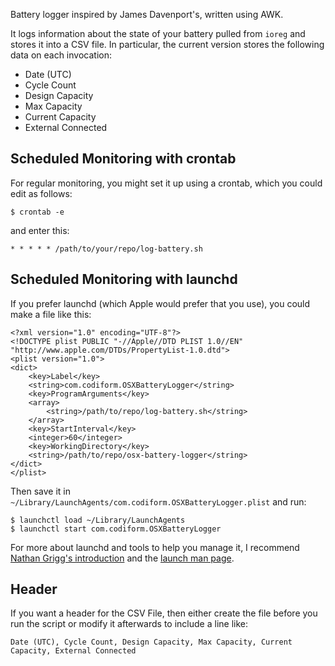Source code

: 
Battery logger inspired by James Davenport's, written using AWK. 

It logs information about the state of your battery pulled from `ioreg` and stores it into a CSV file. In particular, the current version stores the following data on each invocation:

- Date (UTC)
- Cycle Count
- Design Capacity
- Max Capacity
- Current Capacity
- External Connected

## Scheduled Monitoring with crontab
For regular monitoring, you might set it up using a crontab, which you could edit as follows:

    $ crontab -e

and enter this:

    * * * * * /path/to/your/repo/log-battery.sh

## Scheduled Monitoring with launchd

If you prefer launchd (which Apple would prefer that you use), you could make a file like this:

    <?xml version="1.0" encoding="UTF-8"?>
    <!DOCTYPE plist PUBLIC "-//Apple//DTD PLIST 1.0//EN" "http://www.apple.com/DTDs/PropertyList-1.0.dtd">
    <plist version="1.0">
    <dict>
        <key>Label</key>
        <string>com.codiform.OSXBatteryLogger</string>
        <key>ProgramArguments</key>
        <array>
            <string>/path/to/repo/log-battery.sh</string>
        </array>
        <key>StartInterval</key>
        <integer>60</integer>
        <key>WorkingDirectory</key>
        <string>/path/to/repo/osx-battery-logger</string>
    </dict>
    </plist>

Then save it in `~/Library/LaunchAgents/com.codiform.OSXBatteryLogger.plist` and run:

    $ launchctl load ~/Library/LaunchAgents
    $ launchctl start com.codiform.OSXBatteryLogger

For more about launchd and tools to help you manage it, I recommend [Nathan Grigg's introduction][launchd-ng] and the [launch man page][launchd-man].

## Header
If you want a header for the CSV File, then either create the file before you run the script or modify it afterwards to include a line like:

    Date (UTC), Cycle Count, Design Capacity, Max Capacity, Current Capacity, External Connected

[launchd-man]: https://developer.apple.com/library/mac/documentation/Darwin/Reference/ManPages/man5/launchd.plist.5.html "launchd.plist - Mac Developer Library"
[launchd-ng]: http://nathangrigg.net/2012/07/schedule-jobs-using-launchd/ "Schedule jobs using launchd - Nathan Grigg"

****************************************

# PROBLEM DESCRIPTION
What you give back should match the entries above exactly, except that pictures are dropped.

# YOUR SOLUTION
Source code

: 
Battery logger inspired by James Davenport's, written using AWK. 

It logs information about the state of your battery pulled from `ioreg` and stores it into a CSV file. In particular, the current version stores the following data on each invocation:

- Date (UTC)
- Cycle Count
- Design Capacity
- Max Capacity
- Current Capacity
- External Connected

## Scheduled Monitoring with crontab
For regular monitoring, you might set it up using a crontab, which you could edit as follows:

    $ crontab -e

and enter this:

    * * * * * /path/to/your/repo/log-battery.sh

## Scheduled Monitoring with launchd

If you prefer launchd (which Apple would prefer that you use), you could make a file like this:

    <?xml version="1.0" encoding="UTF-8"?>
    <!DOCTYPE plist PUBLIC "-//Apple//DTD PLIST 1.0//EN" "http://www.apple.com/DTDs/PropertyList-1.0.dtd">
    <plist version="1.0">
    <dict>
        <key>Label</key>
        <string>com.codiform.OSXBatteryLogger</string>
        <key>ProgramArguments</key>
        <array>
            <string>/path/to/repo/log-battery.sh</string>
        </array>
        <key>StartInterval</key>
        <integer>60</integer>
        <key>WorkingDirectory</key>
        <string>/path/to/repo/osx-battery-logger</string>
    </dict>
    </plist>

Then save it in `~/Library/LaunchAgents/com.codiform.OSXBatteryLogger.plist` and run:

    $ launchctl load ~/Library/LaunchAgents
    $ launchctl start com.codiform.OSXBatteryLogger

For more about launchd and tools to help you manage it, I recommend [Nathan Grigg's introduction][launchd-ng] and the [launch man page][launchd-man].

## Header
If you want a header for the CSV File, then either create the file before you run the script or modify it afterwards to include a line like:

    Date (UTC), Cycle Count, Design Capacity, Max Capacity, Current Capacity, External Connected

[launchd-man]: https://developer.apple.com/library/mac/documentation/Darwin/Reference/ManPages/man5/launchd.plist.5.html "launchd.plist - Mac Developer Library"
[launchd-ng]: http://nathangrigg.net/2012/07/schedule-jobs-using-launchd/ "Schedule jobs using launchd - Nathan Grigg"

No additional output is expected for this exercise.